# WORK ORDER:
The lines to copy run from the one containing "(Vers. 6.) Cujus" through the last line of the listing; copy them exactly and nothing more.

AVAILABLE DATA section start

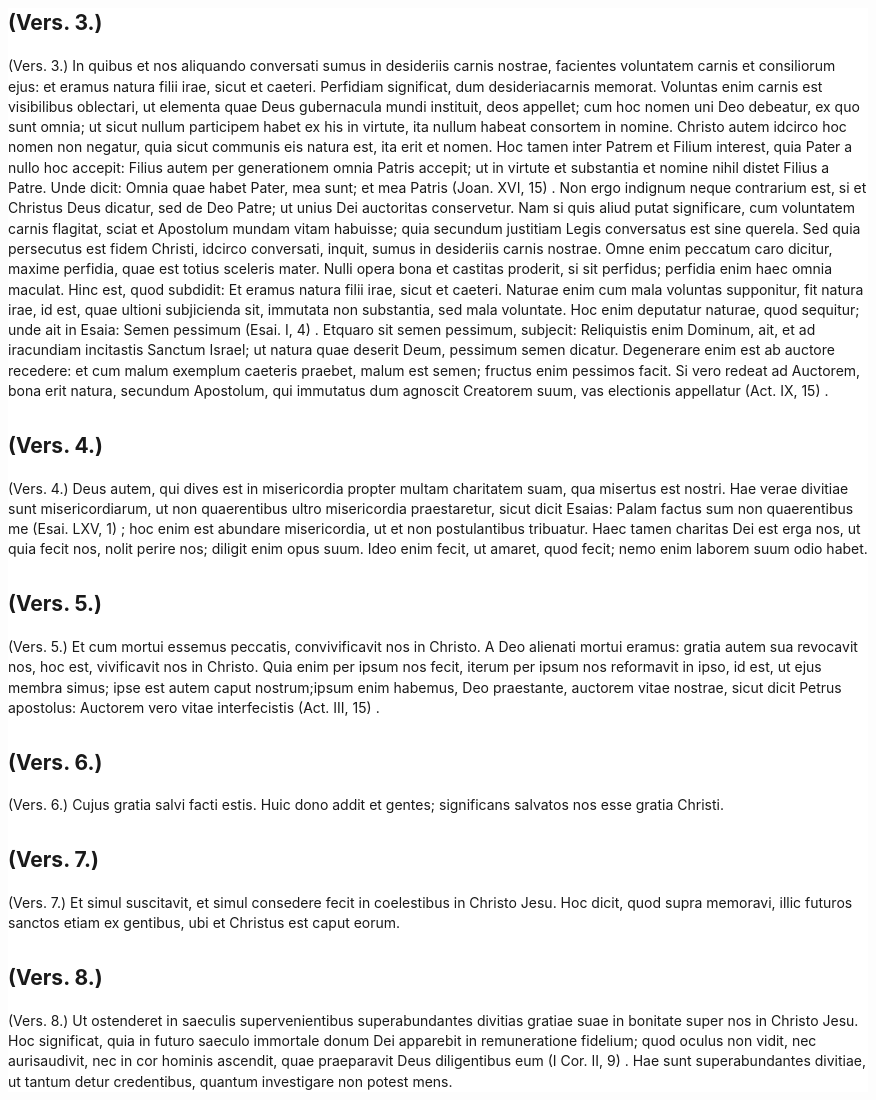 <h2 id='tocuniq22'>(Vers. 3.)</h2>

(Vers. 3.) In quibus et nos aliquando conversati sumus in desideriis carnis nostrae, facientes  voluntatem carnis et consiliorum ejus: et eramus natura filii irae, sicut et caeteri. Perfidiam significat, dum desideriacarnis memorat. Voluntas enim carnis est visibilibus oblectari, ut elementa quae Deus gubernacula mundi instituit, deos appellet; cum hoc nomen uni Deo debeatur, ex quo sunt omnia; ut sicut nullum participem habet ex his in virtute, ita nullum habeat consortem in nomine. Christo autem idcirco hoc nomen non negatur, quia sicut communis eis natura est, ita erit et nomen. Hoc tamen inter Patrem et Filium interest, quia Pater a nullo hoc accepit: Filius autem per generationem omnia Patris accepit; ut in virtute et substantia et nomine nihil distet Filius a Patre. Unde dicit: Omnia quae habet Pater, mea sunt; et mea Patris  (Joan. XVI, 15) . Non ergo indignum neque contrarium est, si et Christus Deus dicatur, sed de Deo Patre; ut unius Dei auctoritas conservetur. Nam si quis aliud putat significare, cum voluntatem carnis flagitat, sciat et Apostolum mundam vitam habuisse; quia secundum justitiam Legis conversatus est sine querela. Sed quia persecutus est fidem Christi, idcirco conversati, inquit, sumus in desideriis carnis nostrae. Omne enim peccatum caro dicitur, maxime perfidia, quae est totius sceleris mater. Nulli opera bona et castitas proderit, si sit perfidus; perfidia enim haec omnia maculat. Hinc est, quod subdidit: Et eramus natura filii irae,  sicut et caeteri. Naturae enim cum mala voluntas supponitur, fit natura irae, id est, quae ultioni subjicienda sit, immutata non substantia, sed mala voluntate. Hoc enim deputatur naturae, quod sequitur; unde ait in Esaia: Semen  pessimum  (Esai. I, 4) . Etquaro sit semen pessimum, subjecit: Reliquistis enim Dominum, ait, et ad iracundiam incitastis Sanctum Israel; ut natura quae deserit Deum, pessimum semen dicatur. Degenerare enim est ab auctore recedere: et cum malum exemplum caeteris praebet, malum est semen; fructus enim pessimos facit. Si vero redeat ad Auctorem, bona erit natura, secundum Apostolum, qui immutatus dum agnoscit Creatorem suum, vas electionis appellatur  (Act. IX, 15) .

<h2 id='tocuniq23'>(Vers. 4.)</h2>

(Vers. 4.) Deus autem, qui dives est in misericordia propter multam charitatem suam, qua misertus est  nostri. Hae verae divitiae sunt misericordiarum, ut non quaerentibus ultro misericordia praestaretur, sicut dicit Esaias: Palam factus sum non quaerentibus me  (Esai. LXV, 1) ; hoc enim est abundare misericordia, ut et non postulantibus tribuatur. Haec tamen charitas Dei est erga nos, ut quia fecit nos, nolit perire nos; diligit enim opus suum. Ideo enim fecit, ut amaret, quod fecit; nemo enim laborem suum odio habet.

<h2 id='tocuniq24'>(Vers. 5.)</h2>

(Vers. 5.) Et cum mortui essemus peccatis, convivificavit nos in Christo. A Deo alienati mortui eramus: gratia autem sua revocavit nos, hoc est, vivificavit nos in Christo. Quia enim per ipsum nos fecit, iterum per ipsum nos reformavit in ipso, id est, ut ejus membra simus; ipse est autem caput nostrum;ipsum enim habemus, Deo praestante, auctorem vitae nostrae, sicut dicit Petrus apostolus: Auctorem vero vitae interfecistis  (Act. III, 15) .

<h2 id='tocuniq25'>(Vers. 6.)</h2>

(Vers. 6.) Cujus gratia salvi facti estis. Huic dono addit et gentes; significans salvatos nos esse gratia Christi.

<h2 id='tocuniq26'>(Vers. 7.)</h2>

(Vers. 7.) Et simul suscitavit, et simul consedere fecit in coelestibus in Christo Jesu. Hoc dicit, quod supra memoravi, illic futuros sanctos etiam ex gentibus, ubi et Christus est caput eorum.

<h2 id='tocuniq27'>(Vers. 8.)</h2>

(Vers. 8.) Ut ostenderet in saeculis supervenientibus superabundantes divitias gratiae suae in bonitate super nos in Christo Jesu. Hoc significat, quia in futuro saeculo immortale donum Dei apparebit in remuneratione fidelium; quod oculus non vidit, nec aurisaudivit, nec in cor hominis ascendit, quae praeparavit Deus diligentibus eum  (I Cor. II, 9) . Hae sunt superabundantes divitiae, ut tantum detur credentibus, quantum investigare non potest mens.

AVAILABLE DATA section end

# ANSWER BELOW:
(Vers. 6.) Cujus gratia salvi facti estis. Huic dono addit et gentes; significans salvatos nos esse gratia Christi.

<h2 id='tocuniq26'>(Vers. 7.)</h2>

(Vers. 7.) Et simul suscitavit, et simul consedere fecit in coelestibus in Christo Jesu. Hoc dicit, quod supra memoravi, illic futuros sanctos etiam ex gentibus, ubi et Christus est caput eorum.

<h2 id='tocuniq27'>(Vers. 8.)</h2>

(Vers. 8.) Ut ostenderet in saeculis supervenientibus superabundantes divitias gratiae suae in bonitate super nos in Christo Jesu. Hoc significat, quia in futuro saeculo immortale donum Dei apparebit in remuneratione fidelium; quod oculus non vidit, nec aurisaudivit, nec in cor hominis ascendit, quae praeparavit Deus diligentibus eum  (I Cor. II, 9) . Hae sunt superabundantes divitiae, ut tantum detur credentibus, quantum investigare non potest mens.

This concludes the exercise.